Il prend l'arme. Ses gestes précis trahissent l'homme d'expérience. Ce détail, soudain, me déprime. Trop de distance entre nos deux trajectoires. Rapprochement irréalisable.
- Le numéro de série a été effacé…
La sincérité de son inquiétude pour moi me refroidit illico.
- Inutile d'insister. Je défendrai la cargaison de naphtaline jusqu'à la mort. C'est mon combat, pas le tien.
Il me regarde, se contient. Puis explose. Il n'y a aucune sécurité sur la mécanique Valentin.
- Pourquoi tu leur es fidèle comme ça ?!
Mona effleure son bras avec son index-baguette magique de sorcière sexagénaire. Il se tait aussitôt. Mais où a-t-elle appris à faire ça ?! Je veux savoir !!
- Valentin, Jeanne est une fille honnête et droite…
- Je vole dans les magasins, Mona.
- Une fille honnête et droite, répète-t-elle, imperturbable, qui se sent une obligation morale forte vis-à-vis d'Alex et de son père, lesquels sont venus à son secours quand elle en avait le plus besoin. Nous devons respecter cela.
- Il n'a fait qu'être là au bon moment ! Et maintenant ils profitent d'elle !
- S'il te plaît, Valentin, accompagne Sophie dans les rayons. Elle me fait mal au bras à force de tirer.
Il boude mais obtempère. Je suis privée de mon dernier regard de la journée. Rude.

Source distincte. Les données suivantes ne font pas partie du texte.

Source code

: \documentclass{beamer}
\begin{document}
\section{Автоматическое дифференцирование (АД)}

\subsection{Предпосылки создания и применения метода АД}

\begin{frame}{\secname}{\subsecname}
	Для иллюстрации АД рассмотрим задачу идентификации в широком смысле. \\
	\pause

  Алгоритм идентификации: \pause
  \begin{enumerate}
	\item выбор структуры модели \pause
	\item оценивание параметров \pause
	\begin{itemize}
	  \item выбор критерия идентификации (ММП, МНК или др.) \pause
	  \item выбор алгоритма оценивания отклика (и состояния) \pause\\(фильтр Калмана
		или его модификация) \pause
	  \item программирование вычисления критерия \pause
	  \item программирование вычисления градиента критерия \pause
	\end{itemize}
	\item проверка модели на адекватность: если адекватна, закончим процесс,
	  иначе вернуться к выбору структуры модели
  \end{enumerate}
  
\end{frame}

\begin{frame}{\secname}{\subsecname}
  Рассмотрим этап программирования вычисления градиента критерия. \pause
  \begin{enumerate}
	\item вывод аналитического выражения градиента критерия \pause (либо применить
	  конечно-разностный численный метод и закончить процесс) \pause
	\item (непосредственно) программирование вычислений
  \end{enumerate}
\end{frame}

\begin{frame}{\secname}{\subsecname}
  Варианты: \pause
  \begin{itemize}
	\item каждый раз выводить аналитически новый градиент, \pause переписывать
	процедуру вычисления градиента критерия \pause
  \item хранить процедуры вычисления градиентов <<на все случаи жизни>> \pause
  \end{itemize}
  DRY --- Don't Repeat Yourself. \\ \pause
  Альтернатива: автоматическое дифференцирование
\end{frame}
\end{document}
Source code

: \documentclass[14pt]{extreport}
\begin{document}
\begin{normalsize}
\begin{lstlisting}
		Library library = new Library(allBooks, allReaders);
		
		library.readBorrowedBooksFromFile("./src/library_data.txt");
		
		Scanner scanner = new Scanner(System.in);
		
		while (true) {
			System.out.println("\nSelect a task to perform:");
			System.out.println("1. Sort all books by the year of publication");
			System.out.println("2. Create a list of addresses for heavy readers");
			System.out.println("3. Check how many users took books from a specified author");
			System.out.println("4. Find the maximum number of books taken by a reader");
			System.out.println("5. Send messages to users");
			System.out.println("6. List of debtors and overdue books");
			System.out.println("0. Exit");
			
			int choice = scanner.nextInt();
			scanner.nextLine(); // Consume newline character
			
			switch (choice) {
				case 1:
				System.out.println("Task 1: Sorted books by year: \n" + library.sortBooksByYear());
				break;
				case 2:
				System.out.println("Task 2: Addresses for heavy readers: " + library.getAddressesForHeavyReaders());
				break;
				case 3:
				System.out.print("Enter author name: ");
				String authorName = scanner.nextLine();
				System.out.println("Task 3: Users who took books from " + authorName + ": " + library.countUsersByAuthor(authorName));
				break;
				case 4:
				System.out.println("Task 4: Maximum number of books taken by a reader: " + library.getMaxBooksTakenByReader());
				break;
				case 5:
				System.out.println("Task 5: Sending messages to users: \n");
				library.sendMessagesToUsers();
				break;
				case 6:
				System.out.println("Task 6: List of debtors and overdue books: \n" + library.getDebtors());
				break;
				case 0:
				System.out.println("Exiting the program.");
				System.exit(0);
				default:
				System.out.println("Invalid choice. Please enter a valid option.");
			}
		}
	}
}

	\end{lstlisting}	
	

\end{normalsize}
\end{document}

Les yeux gris-bleu de Mona me fixent. J'ignore si elle prononce ces mots ou si je les entends dans ma tête. C'est dire mon état.
- Je n'essaierai pas de t'attirer avec des chiffres, mais avec la promesse d'un enseignement. Tu te trouves trop petite, insignifiante, ton manque d'assurance te désole, tu n'aimes pas ton corps. Je sais tout cela. Viens, et nous t'apprendrons, moi et les autres maîtresses, à t'aimer. Puis, à mettre un homme à tes pieds. Pourquoi crois-tu que Valentin insiste tant pour que tu viennes travailler au donjon ? Il veut que tu le domines. Il te veut toi et aucune autre. Mais aux conditions du jeu. Il ne se laissera dresser qu'avec art et savoir-faire. Viens. Et tu apprendras. Beaucoup.
C'est ce que j'appelle un argument massue.
Et une transmission télépathique réussie.